(Stored entries)
+-------+

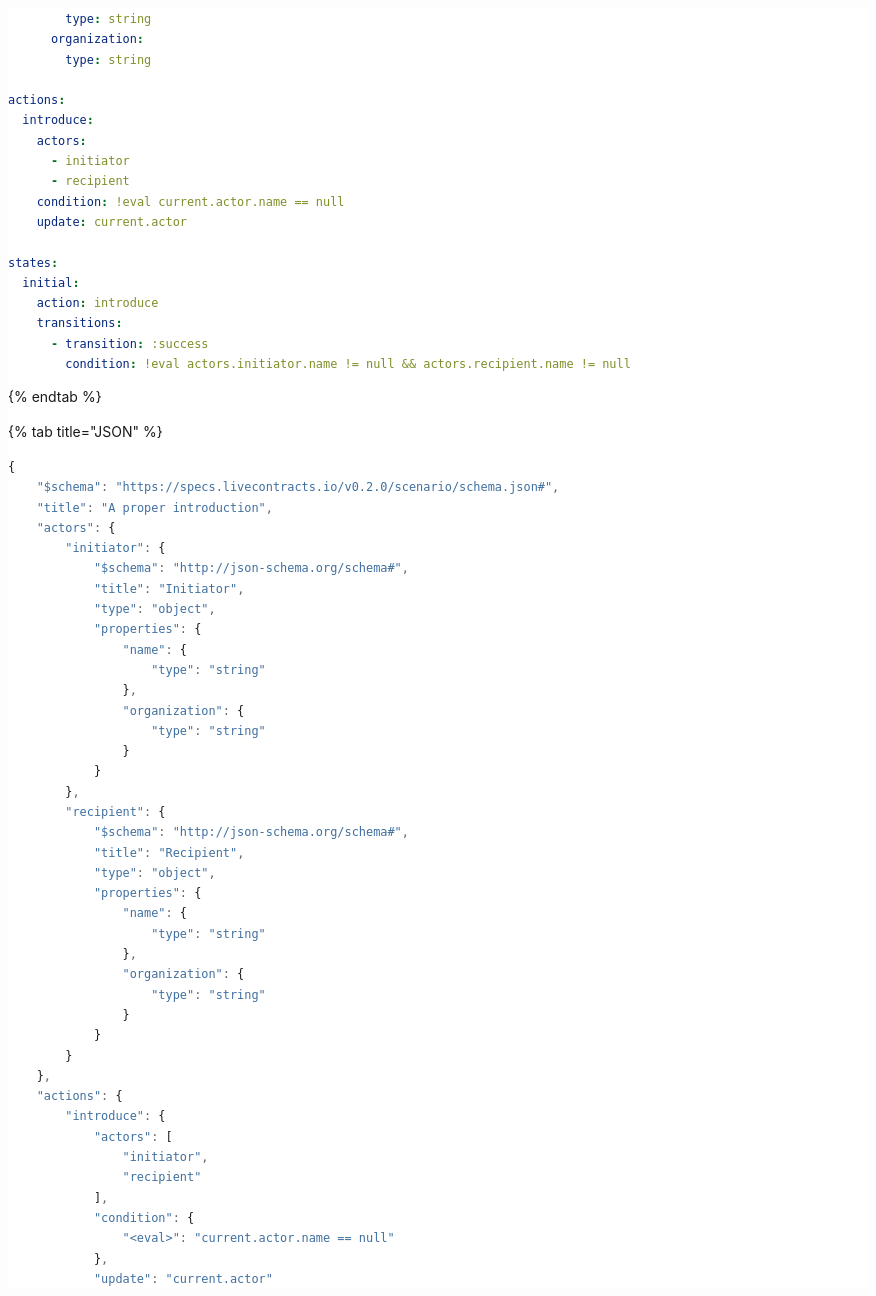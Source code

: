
 ```yaml
        type: string
      organization:
        type: string

actions:
  introduce:
    actors:
      - initiator
      - recipient
    condition: !eval current.actor.name == null
    update: current.actor

states:
  initial:
    action: introduce
    transitions:
      - transition: :success
        condition: !eval actors.initiator.name != null && actors.recipient.name != null
```
{% endtab %}

{% tab title="JSON" %}
```javascript
{
    "$schema": "https://specs.livecontracts.io/v0.2.0/scenario/schema.json#",
    "title": "A proper introduction",
    "actors": {
        "initiator": {
            "$schema": "http://json-schema.org/schema#",
            "title": "Initiator",
            "type": "object",
            "properties": {
                "name": {
                    "type": "string"
                },
                "organization": {
                    "type": "string"
                }
            }
        },
        "recipient": {
            "$schema": "http://json-schema.org/schema#",
            "title": "Recipient",
            "type": "object",
            "properties": {
                "name": {
                    "type": "string"
                },
                "organization": {
                    "type": "string"
                }
            }
        }
    },
    "actions": {
        "introduce": {
            "actors": [
                "initiator",
                "recipient"
            ],
            "condition": {
                "<eval>": "current.actor.name == null"
            },
            "update": "current.actor"
```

+-------+

▸ Problem
Please return all lines from the records that hold the word "current".

▸ Response area
    condition: !eval current.actor.name == null
    update: current.actor
                "<eval>": "current.actor.name == null"
            "update": "current.actor"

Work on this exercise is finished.